In the same place, the CDC also gives data for obesity and for physical inactivity, which are clearly correlated both with each other and with diabetes. What are the causal relationships? (I still intend to put something up here about Rubin-style causal inference.) Does physical inactivity cause obesity? Not according to an observational study comparing Westerners with members of one of the last remaining hunter-gatherer societies. According to the study, calorie expenditure of hunter-gatherers is the same as Americans and Europeans, meaning that the obesity problems here are all about diet, not inactivity. One of the authors writes:
“We’re getting fat because we eat too much, not because we’re sedentary. Physical activity is very important for maintaining physical and mental health, but we aren’t going to Jazzercise our way out of the obesity epidemic.”

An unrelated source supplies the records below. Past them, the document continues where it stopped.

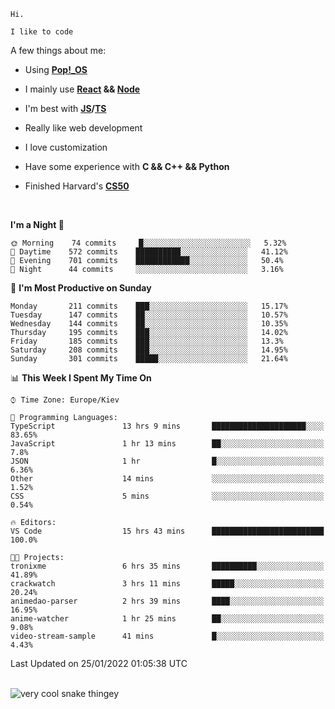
 ```
Hi.

I like to code
```

A few things about me:

-   Using **[Pop!\_OS](https://pop.system76.com/)**

-   I mainly use **[React](https://reactjs.org/) && [Node](https://nodejs.org/en/)**

-   I'm best with **[JS](https://www.javascript.com/)/[TS](https://www.typescriptlang.org/)**

-   Really like web development

-   I love customization

-   Have some experience with **C && C++ && Python**

-   Finished Harvard's **[CS50](https://cs50.harvard.edu)**

<br>

<!--START_SECTION:waka-->
**I'm a Night 🦉** 

```text
🌞 Morning    74 commits     █░░░░░░░░░░░░░░░░░░░░░░░░   5.32% 
🌆 Daytime    572 commits    ██████████░░░░░░░░░░░░░░░   41.12% 
🌃 Evening    701 commits    ████████████░░░░░░░░░░░░░   50.4% 
🌙 Night      44 commits     ░░░░░░░░░░░░░░░░░░░░░░░░░   3.16%

```
📅 **I'm Most Productive on Sunday** 

```text
Monday       211 commits    ███░░░░░░░░░░░░░░░░░░░░░░   15.17% 
Tuesday      147 commits    ██░░░░░░░░░░░░░░░░░░░░░░░   10.57% 
Wednesday    144 commits    ██░░░░░░░░░░░░░░░░░░░░░░░   10.35% 
Thursday     195 commits    ███░░░░░░░░░░░░░░░░░░░░░░   14.02% 
Friday       185 commits    ███░░░░░░░░░░░░░░░░░░░░░░   13.3% 
Saturday     208 commits    ███░░░░░░░░░░░░░░░░░░░░░░   14.95% 
Sunday       301 commits    █████░░░░░░░░░░░░░░░░░░░░   21.64%

```


📊 **This Week I Spent My Time On** 

```text
⌚︎ Time Zone: Europe/Kiev

💬 Programming Languages: 
TypeScript               13 hrs 9 mins       █████████████████████░░░░   83.65% 
JavaScript               1 hr 13 mins        ██░░░░░░░░░░░░░░░░░░░░░░░   7.8% 
JSON                     1 hr                █░░░░░░░░░░░░░░░░░░░░░░░░   6.36% 
Other                    14 mins             ░░░░░░░░░░░░░░░░░░░░░░░░░   1.52% 
CSS                      5 mins              ░░░░░░░░░░░░░░░░░░░░░░░░░   0.54%

🔥 Editors: 
VS Code                  15 hrs 43 mins      █████████████████████████   100.0%

🐱‍💻 Projects: 
tronixme                 6 hrs 35 mins       ██████████░░░░░░░░░░░░░░░   41.89% 
crackwatch               3 hrs 11 mins       █████░░░░░░░░░░░░░░░░░░░░   20.24% 
animedao-parser          2 hrs 39 mins       ████░░░░░░░░░░░░░░░░░░░░░   16.95% 
anime-watcher            1 hr 25 mins        ██░░░░░░░░░░░░░░░░░░░░░░░   9.08% 
video-stream-sample      41 mins             █░░░░░░░░░░░░░░░░░░░░░░░░   4.43%

```


 Last Updated on 25/01/2022 01:05:38 UTC
<!--END_SECTION:waka-->

<br>

<img title="" src="https://raw.githubusercontent.com/Trunkelis/Trunkelis/output/github-contribution-grid-snake.svg" alt="very cool snake thingey" data-align="left">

So what about social capital and diabetes? I thought that that would be a pretty neat relationship to uncover. After I mentioned this thought to you outside the confines of the blog and you did some poking around, you found that exactly this study has already been done.
Exactly.
So why might this be so? One thought I have is that perhaps in the absence of social capital and the presence of bowling alone, a person has no connections to peers and only connections to advertisers, and is thus only influenced by advertisers. Influence of junk food advertising perhaps leads to a bad diet. An opinion dynamics-based hypothesis for such phenomena is discussed in this report from Sandia.
Public health statistics is an interesting topic, no? I’m looking forward to learning more about it starting in a couple of weeks.
Finally, let me say that I’m happy to have you (certainly not a bozo) walking the halls of the Yorktown building, even though that walking isn’t purportedly helping you on the body weight front.